I’ve done a lot of thinking, podcast listening and reading about negative self-talk. Quieting the inner critic, shutting down the “inner mean girl” that tells me I’m not good enough, not smart enough, not fit enough, etc.
You can’t shut the voice down completely, but you can reframe it. In the book Reform Your Inner Meal Girl by Amy Ahlers and Christine Arylo, they talk about reframing. They talk about the fact that your inner critic, or “mean girl” is there to protect you, even though it may be misguided in its message or tactic. They teach readers to thank the voice for trying to help, but reframing the message into something more positive. It’s definitely a worthwhile read (or listen on Audible) if you’re battling your own inner mean girl.
The other day I was driving my daughter home from Brownies and just as we pulled up she realized she’d forgotten her Brownie bag. It had literally nothing she needed until the next meeting and I knew the leader would put it away and we could get it the next week, but she was desperate to go back and get it.
On the way back down the hill, she said “I’m always forgetting things. I forget things all the time.” Now, I have NEVER said this to her, or criticized her for forgetting something. I’m not sure where she got this, but even though it was something relatively minor, it hurt my heart to hear her putting a negative label on herself. I assured her she wasn’t a forgetful person, and we talked about how when you say something like that, even if it isn’t true, your brain starts to believe it. We thought of ways to reframe the situation, how to acknowledge that she forgot her bag but in a more helpful and positive way.

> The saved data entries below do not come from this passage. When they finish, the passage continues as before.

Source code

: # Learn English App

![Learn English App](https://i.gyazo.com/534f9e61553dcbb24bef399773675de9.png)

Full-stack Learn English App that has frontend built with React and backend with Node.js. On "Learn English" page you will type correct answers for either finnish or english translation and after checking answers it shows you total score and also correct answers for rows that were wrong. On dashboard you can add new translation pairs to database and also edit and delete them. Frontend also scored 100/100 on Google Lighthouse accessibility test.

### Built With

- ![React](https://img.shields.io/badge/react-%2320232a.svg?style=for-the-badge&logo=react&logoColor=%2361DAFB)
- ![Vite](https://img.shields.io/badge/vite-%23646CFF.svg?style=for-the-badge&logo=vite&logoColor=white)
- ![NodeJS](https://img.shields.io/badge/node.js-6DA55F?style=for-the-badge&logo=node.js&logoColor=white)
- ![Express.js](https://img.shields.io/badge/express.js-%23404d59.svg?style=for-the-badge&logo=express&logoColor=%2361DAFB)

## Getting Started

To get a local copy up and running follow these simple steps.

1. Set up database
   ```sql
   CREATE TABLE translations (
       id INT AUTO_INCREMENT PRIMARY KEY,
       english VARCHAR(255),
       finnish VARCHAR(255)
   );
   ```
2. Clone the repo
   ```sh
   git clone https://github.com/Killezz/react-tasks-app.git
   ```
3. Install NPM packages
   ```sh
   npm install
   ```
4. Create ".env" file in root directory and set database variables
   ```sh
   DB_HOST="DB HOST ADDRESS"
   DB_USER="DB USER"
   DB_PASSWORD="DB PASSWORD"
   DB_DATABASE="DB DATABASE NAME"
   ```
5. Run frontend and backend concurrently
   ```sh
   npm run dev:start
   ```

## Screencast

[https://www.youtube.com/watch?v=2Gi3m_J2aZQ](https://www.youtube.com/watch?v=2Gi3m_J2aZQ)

I was sharing this story with a colleague at work, who also has kids in elementary school. His son has just started Kindergarten in French Immersion, and they were at a teacher meeting last week. The teacher has the boy “What can you count to in French?” and he said “I can only count to five.” She immediately said “Why did you say ‘only?’ You can count to FIVE! That’s fantastic!”
I loved that way of reframing the way he was talking about himself, and it reminded me that we as adults need to do this too. Words like “only” can diminish our accomplishments.
Side note: I found this awesome article about helping kids with negative self talk, and how you can respond. Worth a read if you’re hearing this in your kids as well as yourself. Plus the tips might help you too!
Before we can reframe our language though, we need to do what that teacher did and ACKNOWLEDGE it. You need to practice noticing that inner voice that is maybe not so nice to you. Hear it and then ask WHY you had that thought in a negative way. Did it serve you? Did it make you feel better or solve the problem at hand? Once you start actually noticing this voice in your head, it will become more obvious and soon you will NEED to start making some changes. Right now the voice might be subtle, but when you really start to hear it, it will help you take the step to change it. Who wants to be around a friend that criticizes you in everything you do and tells you you’re not good enough?
Once you’ve acknowledged the negative thought, think about how you might reframe it. If the thought was “I can’t do that,” what if you changed it to “I can’t do that…YET.” Or maybe “I’ve never had the opportunity to TRY.”
There are experts out there that can give you a TON more ideas on this than I can list in a simple blog post. Maybe this post has been enough to start you noticing and thinking about it, and that’s awesome. Acknowledging the inner critic and even THINKING about how I could reframe each thought has absolutely had a profound impact on my life, my confidence and my happiness.
We are all freaking awesome, and I will happily fight the inner critic who tries to take us down!